[Records from a collection]
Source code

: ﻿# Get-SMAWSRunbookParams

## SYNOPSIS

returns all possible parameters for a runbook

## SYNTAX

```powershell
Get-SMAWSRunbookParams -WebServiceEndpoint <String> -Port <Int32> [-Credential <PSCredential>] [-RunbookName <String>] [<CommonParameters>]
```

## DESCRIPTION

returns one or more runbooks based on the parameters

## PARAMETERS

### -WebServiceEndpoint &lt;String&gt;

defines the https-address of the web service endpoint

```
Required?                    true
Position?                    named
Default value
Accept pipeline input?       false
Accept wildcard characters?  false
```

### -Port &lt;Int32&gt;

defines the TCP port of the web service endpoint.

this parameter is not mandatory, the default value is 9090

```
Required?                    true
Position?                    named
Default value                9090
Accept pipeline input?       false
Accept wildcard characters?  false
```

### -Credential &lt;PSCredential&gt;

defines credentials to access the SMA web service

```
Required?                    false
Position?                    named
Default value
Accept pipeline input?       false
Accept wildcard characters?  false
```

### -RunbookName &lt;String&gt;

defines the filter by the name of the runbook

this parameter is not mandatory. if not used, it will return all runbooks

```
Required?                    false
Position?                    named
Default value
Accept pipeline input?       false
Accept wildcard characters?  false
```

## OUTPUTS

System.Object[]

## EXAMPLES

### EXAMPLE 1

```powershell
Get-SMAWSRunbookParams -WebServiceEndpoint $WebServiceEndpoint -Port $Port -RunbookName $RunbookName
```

What the exercise asks
The answer should consist of every record above, copied exactly.

Result
Source code

: ﻿# Get-SMAWSRunbookParams

## SYNOPSIS

returns all possible parameters for a runbook

## SYNTAX

```powershell
Get-SMAWSRunbookParams -WebServiceEndpoint <String> -Port <Int32> [-Credential <PSCredential>] [-RunbookName <String>] [<CommonParameters>]
```

## DESCRIPTION

returns one or more runbooks based on the parameters

## PARAMETERS

### -WebServiceEndpoint &lt;String&gt;

defines the https-address of the web service endpoint

```
Required?                    true
Position?                    named
Default value
Accept pipeline input?       false
Accept wildcard characters?  false
```

### -Port &lt;Int32&gt;

defines the TCP port of the web service endpoint.

this parameter is not mandatory, the default value is 9090

```
Required?                    true
Position?                    named
Default value                9090
Accept pipeline input?       false
Accept wildcard characters?  false
```

### -Credential &lt;PSCredential&gt;

defines credentials to access the SMA web service

```
Required?                    false
Position?                    named
Default value
Accept pipeline input?       false
Accept wildcard characters?  false
```

### -RunbookName &lt;String&gt;

defines the filter by the name of the runbook

this parameter is not mandatory. if not used, it will return all runbooks

```
Required?                    false
Position?                    named
Default value
Accept pipeline input?       false
Accept wildcard characters?  false
```

## OUTPUTS

System.Object[]

## EXAMPLES

### EXAMPLE 1

```powershell
Get-SMAWSRunbookParams -WebServiceEndpoint $WebServiceEndpoint -Port $Port -RunbookName $RunbookName
```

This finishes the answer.